Instructions to follow> Where does the word "BeanFactory" appear in the data? Copy every line that holds it.

========

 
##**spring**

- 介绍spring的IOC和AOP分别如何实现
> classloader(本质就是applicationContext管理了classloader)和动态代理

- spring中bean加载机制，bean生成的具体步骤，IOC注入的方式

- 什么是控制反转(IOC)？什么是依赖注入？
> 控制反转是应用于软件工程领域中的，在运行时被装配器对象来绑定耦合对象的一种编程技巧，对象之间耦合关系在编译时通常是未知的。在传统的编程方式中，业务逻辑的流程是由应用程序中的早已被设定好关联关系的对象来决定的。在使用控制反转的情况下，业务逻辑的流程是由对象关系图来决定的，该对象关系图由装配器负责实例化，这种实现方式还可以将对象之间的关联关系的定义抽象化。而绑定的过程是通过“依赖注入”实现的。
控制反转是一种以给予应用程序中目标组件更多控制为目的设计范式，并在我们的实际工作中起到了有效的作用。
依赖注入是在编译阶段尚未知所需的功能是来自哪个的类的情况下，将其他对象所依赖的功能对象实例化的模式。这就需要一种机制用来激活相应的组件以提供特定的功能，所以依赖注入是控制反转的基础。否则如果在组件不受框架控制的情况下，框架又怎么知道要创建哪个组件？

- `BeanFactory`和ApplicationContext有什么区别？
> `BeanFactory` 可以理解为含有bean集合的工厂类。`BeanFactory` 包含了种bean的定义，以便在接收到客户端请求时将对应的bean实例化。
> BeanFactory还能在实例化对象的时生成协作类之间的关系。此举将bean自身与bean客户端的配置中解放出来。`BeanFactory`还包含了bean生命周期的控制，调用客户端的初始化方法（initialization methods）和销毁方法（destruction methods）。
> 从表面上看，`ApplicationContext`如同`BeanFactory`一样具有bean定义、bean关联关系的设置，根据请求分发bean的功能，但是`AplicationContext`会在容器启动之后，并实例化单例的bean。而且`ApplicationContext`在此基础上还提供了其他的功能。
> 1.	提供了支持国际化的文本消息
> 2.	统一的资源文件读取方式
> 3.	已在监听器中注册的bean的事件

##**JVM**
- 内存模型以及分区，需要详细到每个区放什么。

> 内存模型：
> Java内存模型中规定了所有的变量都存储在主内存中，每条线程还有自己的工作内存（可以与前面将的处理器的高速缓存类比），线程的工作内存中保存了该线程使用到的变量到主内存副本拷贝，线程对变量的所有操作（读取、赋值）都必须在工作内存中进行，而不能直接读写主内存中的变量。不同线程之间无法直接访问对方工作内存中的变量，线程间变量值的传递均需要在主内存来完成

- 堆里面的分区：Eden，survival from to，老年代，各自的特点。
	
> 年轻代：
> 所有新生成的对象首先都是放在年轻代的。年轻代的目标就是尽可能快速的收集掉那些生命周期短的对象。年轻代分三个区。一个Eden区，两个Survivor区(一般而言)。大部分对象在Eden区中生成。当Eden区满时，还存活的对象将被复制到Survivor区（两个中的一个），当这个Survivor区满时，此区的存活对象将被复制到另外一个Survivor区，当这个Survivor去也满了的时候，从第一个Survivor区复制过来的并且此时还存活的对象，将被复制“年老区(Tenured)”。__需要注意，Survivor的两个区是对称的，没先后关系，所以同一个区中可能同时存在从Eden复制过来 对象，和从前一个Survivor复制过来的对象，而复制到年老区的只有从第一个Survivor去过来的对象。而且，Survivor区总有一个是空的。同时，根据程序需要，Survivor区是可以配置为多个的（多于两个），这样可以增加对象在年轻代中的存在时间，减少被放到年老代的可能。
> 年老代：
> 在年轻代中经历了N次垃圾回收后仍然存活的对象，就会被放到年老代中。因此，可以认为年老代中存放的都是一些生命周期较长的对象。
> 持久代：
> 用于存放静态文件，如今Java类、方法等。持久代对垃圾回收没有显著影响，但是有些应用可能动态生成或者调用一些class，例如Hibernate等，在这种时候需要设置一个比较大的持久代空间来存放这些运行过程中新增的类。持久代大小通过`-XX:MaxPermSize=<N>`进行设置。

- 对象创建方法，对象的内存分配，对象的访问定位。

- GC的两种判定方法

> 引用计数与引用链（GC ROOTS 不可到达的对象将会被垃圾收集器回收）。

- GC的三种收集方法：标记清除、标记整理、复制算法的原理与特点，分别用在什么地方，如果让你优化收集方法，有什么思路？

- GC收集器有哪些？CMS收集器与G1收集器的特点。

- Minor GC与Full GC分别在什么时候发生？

========

Response to the exercise>
- `BeanFactory`和ApplicationContext有什么区别？
> `BeanFactory` 可以理解为含有bean集合的工厂类。`BeanFactory` 包含了种bean的定义，以便在接收到客户端请求时将对应的bean实例化。
> BeanFactory还能在实例化对象的时生成协作类之间的关系。此举将bean自身与bean客户端的配置中解放出来。`BeanFactory`还包含了bean生命周期的控制，调用客户端的初始化方法（initialization methods）和销毁方法（destruction methods）。
> 从表面上看，`ApplicationContext`如同`BeanFactory`一样具有bean定义、bean关联关系的设置，根据请求分发bean的功能，但是`AplicationContext`会在容器启动之后，并实例化单例的bean。而且`ApplicationContext`在此基础上还提供了其他的功能。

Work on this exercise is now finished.